Conservative Supreme Court justice Antonin Scalia defends views at annual ACLU meeting

Conservative justice defends views at annual ACLU meeting
By Joan Biskupic, USA TODAY

WASHINGTON — A feisty Justice Antonin Scalia defended his conservative view of a rigid unchanging Constitution at an unusual forum Sunday, the American Civil Liberties Union's annual meeting.

The high court's most outspoken justice, whose views generally put him at odds with the ACLU, scoffed at the notion that the Constitution should adapt to meet the needs of contemporary society.

"If you fall in love with an evolving Constitution," he said, "do not think that it will evolve in only one direction."

He warned ACLU President Nadine Strossen, with whom he shared the stage before an audience of 1,500, that justices could become more conservative in time and interpret the Constitution to retrench on individual liberties. Strossen said that was unlikely and termed the current court quite conservative.

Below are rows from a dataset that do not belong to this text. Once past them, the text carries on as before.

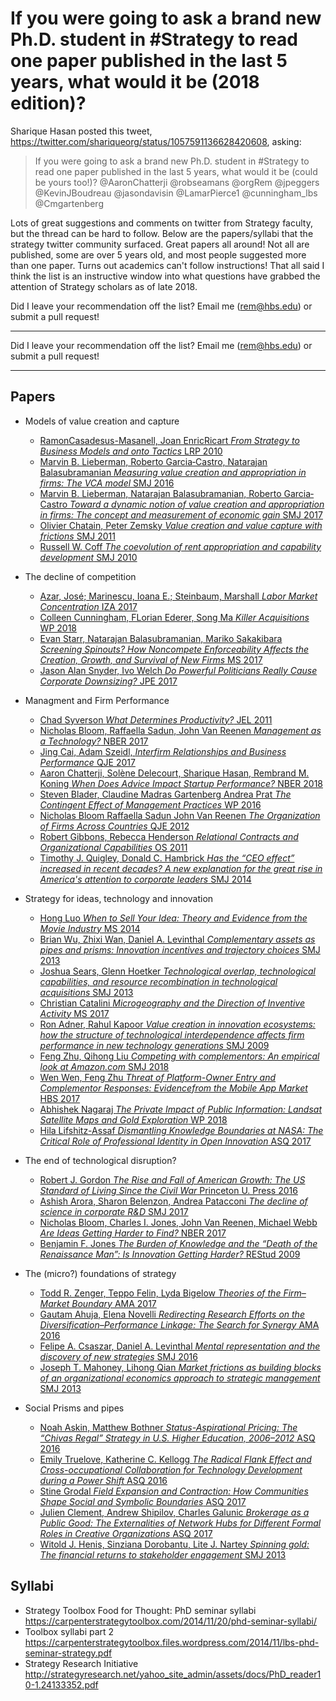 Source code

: # If you were going to ask a brand new Ph.D. student in #Strategy to read one paper published in the last 5 years, what would it be (2018 edition)?

Sharique Hasan posted this tweet, https://twitter.com/shariqueorg/status/1057591136628420608, asking:

> If you were going to ask a brand new Ph.D. student in #Strategy to read one paper published in the last 5 years, what would it be (could be yours too!)? @AaronChatterji @robseamans @orgRem @jpeggers @KevinJBoudreau @jasondavisin @LamarPierce1 @cunningham_lbs @Cmgartenberg

Lots of great suggestions and comments on twitter from Strategy faculty, but the thread can be hard to follow. Below are the papers/syllabi that the strategy twitter community surfaced. Great papers all around! Not all are published, some are over 5 years old, and most people suggested more than one paper.  Turns out academics can't follow instructions!  That all said I think the list is an instructive window into what questions have grabbed the attention of Strategy scholars as of late 2018.

Did I leave your recommendation off the list? Email me (rem@hbs.edu) or submit a pull request!

---

Did I leave your recommendation off the list? Email me (rem@hbs.edu) or submit a pull request!

---

## Papers
* Models of value creation and capture
  * [RamonCasadesus-Masanell, Joan EnricRicart _From Strategy to Business Models and onto Tactics_
    LRP 2010](https://www.sciencedirect.com/science/article/pii/S0024630110000051)
  * [Marvin B. Lieberman, Roberto Garcia‐Castro, Natarajan Balasubramanian _Measuring value creation and appropriation in firms: The VCA model_
  SMJ 2016 ](https://onlinelibrary.wiley.com/doi/abs/10.1002/smj.2565)
  * [Marvin B. Lieberman,  Natarajan Balasubramanian,  Roberto Garcia‐Castro _Toward a dynamic notion of value creation and appropriation in firms: The concept and measurement of economic gain_
    SMJ 2017 ](https://onlinelibrary.wiley.com/doi/abs/10.1002/smj.2708)
  * [Olivier Chatain, Peter Zemsky _Value creation and value capture with frictions_
    SMJ 2011 ](https://onlinelibrary.wiley.com/doi/abs/10.1002/smj.939)
  * [Russell W. Coff _The coevolution of rent appropriation and capability development_
    SMJ 2010 ](https://onlinelibrary.wiley.com/doi/abs/10.1002/smj.844)

* The decline of competition
  * [Azar, José; Marinescu, Ioana E.; Steinbaum, Marshall _Labor Market Concentration_
    IZA 2017 ](https://www.econstor.eu/bitstream/10419/177058/1/dp11254.pdf)
  * [Colleen Cunningham, FLorian Ederer, Song Ma _Killer Acquisitions_
    WP 2018 ](http://faculty.som.yale.edu/songma/files/cem_killeracquisitions.pdf)
  * [Evan Starr, Natarajan Balasubramanian, Mariko Sakakibara _Screening Spinouts? How Noncompete Enforceability Affects the Creation, Growth, and Survival of New Firms_
    MS 2017 ](https://papers.ssrn.com/sol3/papers.cfm?abstract_id=2523418)
  * [Jason Alan Snyder, Ivo Welch _Do Powerful Politicians Really Cause Corporate Downsizing?_
    JPE 2017 ](https://www.journals.uchicago.edu/doi/abs/10.1086/694204?journalCode=jpe)

* Managment and Firm Performance
  * [Chad Syverson _What Determines Productivity?_
    JEL 2011 ](http://home.uchicago.edu/syverson/productivitysurvey.pdf)
  * [Nicholas Bloom, Raffaella Sadun, John Van Reenen _Management as a Technology?_
    NBER 2017 ](https://www.nber.org/papers/w22327)
  * [Jing Cai, Adam Szeidl, _Interfirm Relationships and Business Performance_
    QJE 2017  ](https://academic.oup.com/qje/article/133/3/1229/4768295)
  * [Aaron Chatterji, Solène Delecourt, Sharique Hasan, Rembrand M. Koning _When Does Advice Impact Startup Performance?_
    NBER 2018 ](https://www.nber.org/papers/w24789)
  * [Steven Blader, Claudine Madras Gartenberg Andrea Prat _The Contingent Effect of Management Practices_
    WP 2016 ](https://papers.ssrn.com/sol3/papers.cfm?abstract_id=2594258)
  * [Nicholas Bloom  Raffaella Sadun  John Van Reenen _The Organization of Firms Across Countries_
    QJE 2012 ](https://academic.oup.com/qje/article-abstract/127/4/1663/1842108?redirectedFrom=fulltext)
  * [Robert Gibbons, Rebecca Henderson _Relational Contracts and Organizational Capabilities_
    OS 2011 ](https://pubsonline.informs.org/doi/abs/10.1287/orsc.1110.0715?journalCode=orsc)
  * [Timothy J. Quigley,  Donald C. Hambrick _Has the “CEO effect” increased in recent decades? A new explanation for the great rise in America's attention to corporate leaders_
    SMJ 2014 ](https://onlinelibrary.wiley.com/doi/abs/10.1002/smj.2258)

* Strategy for ideas, technology and innovation
  * [Hong Luo _When to Sell Your Idea: Theory and Evidence from the Movie Industry_
    MS 2014 ](https://pubsonline.informs.org/doi/abs/10.1287/mnsc.2014.1983)
  * [Brian Wu,  Zhixi Wan,  Daniel A. Levinthal _Complementary assets as pipes and prisms: Innovation incentives and trajectory choices_
    SMJ 2013 ](https://onlinelibrary.wiley.com/doi/abs/10.1002/smj.2159)
  * [Joshua Sears,  Glenn Hoetker _Technological overlap, technological capabilities, and resource recombination in technological acquisitions_
  SMJ 2013 ](https://onlinelibrary.wiley.com/doi/abs/10.1002/smj.2083)
  * [Christian Catalini _Microgeography and the Direction of Inventive Activity_
    MS 2017 ](https://pubsonline.informs.org/doi/10.1287/mnsc.2017.2798)
  * [Ron Adner, Rahul Kapoor _Value creation in innovation ecosystems: how the structure of technological interdependence affects firm performance in new technology generations_
    SMJ 2009 ](https://onlinelibrary.wiley.com/doi/abs/10.1002/smj.821)
  * [Feng Zhu,  Qihong Liu _Competing with complementors: An empirical look at Amazon.com_
    SMJ 2018 ](https://onlinelibrary.wiley.com/doi/pdf/10.1002/smj.2932)
  * [Wen Wen, Feng Zhu _Threat of Platform-Owner Entry and Complementor Responses: Evidencefrom the Mobile App Market_
    HBS 2017 ](https://www.hbs.edu/faculty/Publication%20Files/18-036_4f138a21-000c-44ac-a7c4-1acef3265ab1.pdf)
  * [Abhishek Nagaraj _The Private Impact of Public Information: Landsat Satellite Maps and Gold Exploration_
    WP 2018 ](http://abhishekn.com/files/nagaraj_landsat_oct2018.pdf)
  * [Hila Lifshitz-Assaf _Dismantling Knowledge Boundaries at NASA: The Critical Role of Professional Identity in Open Innovation_
    ASQ 2017 ](http://journals.sagepub.com/doi/full/10.1177/0001839217747876)

* The end of technological disruption?
  * [Robert J. Gordon _The Rise and Fall of American Growth: The US Standard of Living Since the Civil War_ 
    Princeton U. Press 2016 ](https://www.amazon.com/Rise-Fall-American-Growth-Princeton/dp/153661825X)
  * [Ashish Arora,  Sharon Belenzon,  Andrea Patacconi _The decline of science in corporate R&D_
    SMJ 2017 ](https://onlinelibrary.wiley.com/doi/full/10.1002/smj.2693)
  * [Nicholas Bloom, Charles I. Jones, John Van Reenen, Michael Webb _Are Ideas Getting Harder to Find?_ 
    NBER 2017 ](https://www.nber.org/papers/w23782)
  * [Benjamin F. Jones _The Burden of Knowledge and the “Death of the Renaissance Man”: Is Innovation Getting Harder?_
    REStud 2009 ](https://academic.oup.com/restud/article-abstract/76/1/283/1577537?redirectedFrom=fulltext)

* The (micro?) foundations of strategy
  * [Todd R. Zenger, Teppo Felin, Lyda Bigelow _Theories of the Firm–Market Boundary_
    AMA 2017 ](https://journals.aom.org/doi/abs/10.5465/19416520.2011.590301)
  * [Gautam Ahuja, Elena Novelli _Redirecting Research Efforts on the Diversification–Performance Linkage: The Search for Synergy_
    AMA 2016](https://journals.aom.org/doi/abs/10.5465/annals.2014.0079)
  * [Felipe A. Csaszar,  Daniel A. Levinthal _Mental representation and the discovery of new strategies_
    SMJ 2016](https://onlinelibrary.wiley.com/doi/abs/10.1002/smj.2440)
  * [Joseph T. Mahoney, Lihong Qian _Market frictions as building blocks of an organizational economics approach to strategic management_ SMJ 2013 ](https://onlinelibrary.wiley.com/doi/abs/10.1002/smj.2056)

* Social Prisms and pipes
  * [Noah Askin, Matthew Bothner _Status-Aspirational Pricing: The “Chivas Regal” Strategy in U.S. Higher Education, 2006–2012_
  ASQ 2016 ](http://journals.sagepub.com/doi/abs/10.1177/0001839216629671?journalCode=asqa)
  * [Emily Truelove, Katherine C. Kellogg _The Radical Flank Effect and Cross-occupational Collaboration for Technology Development during a Power Shift_
    ASQ 2016 ](http://journals.sagepub.com/doi/full/10.1177/0001839216647679)
  * [Stine Grodal _Field Expansion and Contraction: How Communities Shape Social and Symbolic Boundaries_
    ASQ 2017 ](http://journals.sagepub.com/doi/abs/10.1177/0001839217744555?journalCode=asqa)
  * [Julien Clement, Andrew Shipilov, Charles Galunic _Brokerage as a Public Good: The Externalities of Network Hubs for Different Formal Roles in Creative Organizations_
    ASQ 2017 ](http://journals.sagepub.com/doi/abs/10.1177/0001839217708984?journalCode=asqa)
  * [Witold J. Henis,  Sinziana Dorobantu,  Lite J. Nartey _Spinning gold: The financial returns to stakeholder engagement_
    SMJ 2013 ](https://onlinelibrary.wiley.com/doi/abs/10.1002/smj.2180)


## Syllabi
* Strategy Toolbox Food for Thought: PhD seminar syllabi https://carpenterstrategytoolbox.com/2014/11/20/phd-seminar-syllabi/
* Toolbox syllabi part 2 https://carpenterstrategytoolbox.files.wordpress.com/2014/11/lbs-phd-seminar-strategy.pdf
* Strategy Research Initiative http://strategyresearch.net/yahoo_site_admin/assets/docs/PhD_reader10-1.24133352.pdf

During an hour-long session, Scalia also defended his opinions in favor of public displays of religion and against gay rights. On affirmative action in education, he said, "The Constitution very clearly forbids government to discriminate on the basis of race. You cannot use race (for) diversity. That's how I read the Constitution."

Scalia dissented in 2003 when the justices upheld a policy at the University of Michigan law school that favored minority applicants in an effort to boost campus diversity. A new case testing racial-diversity policies in elementary and secondary schools will be heard by the court this fall.

This was Scalia's first appearance at the ACLU's annual meeting. A 1986 Ronald Reagan appointee, Scalia is fond of saying that it is no fun to simply "preach to the choir" and that "part of my charm is telling people what they don't like to hear."

Overall, it was a tame crowd and the session was more conversation than debate.

Scalia, whose "originalist" theory asserts that the Constitution should be interpreted in its 18th-century context, believes in a limited right of privacy. He is against the right to abortion, which was first declared by the Supreme Court in 1973. Such a question, he says, should be up to the people and their elected legislators. "I apply the limitations on American democracy that the American people have adopted," he said. The rights of homosexual people, too, he said, should be left to the people rather than courts.

Scalia has ruled in a handful of cases the ACLU favored, particularly on free speech. In 1989, he voted with a narrow majority to allow flag burning as a form of free expression. "That's how I read the First Amendment," Scalia said, then he quipped, "I don't necessarily like the way I come out in cases."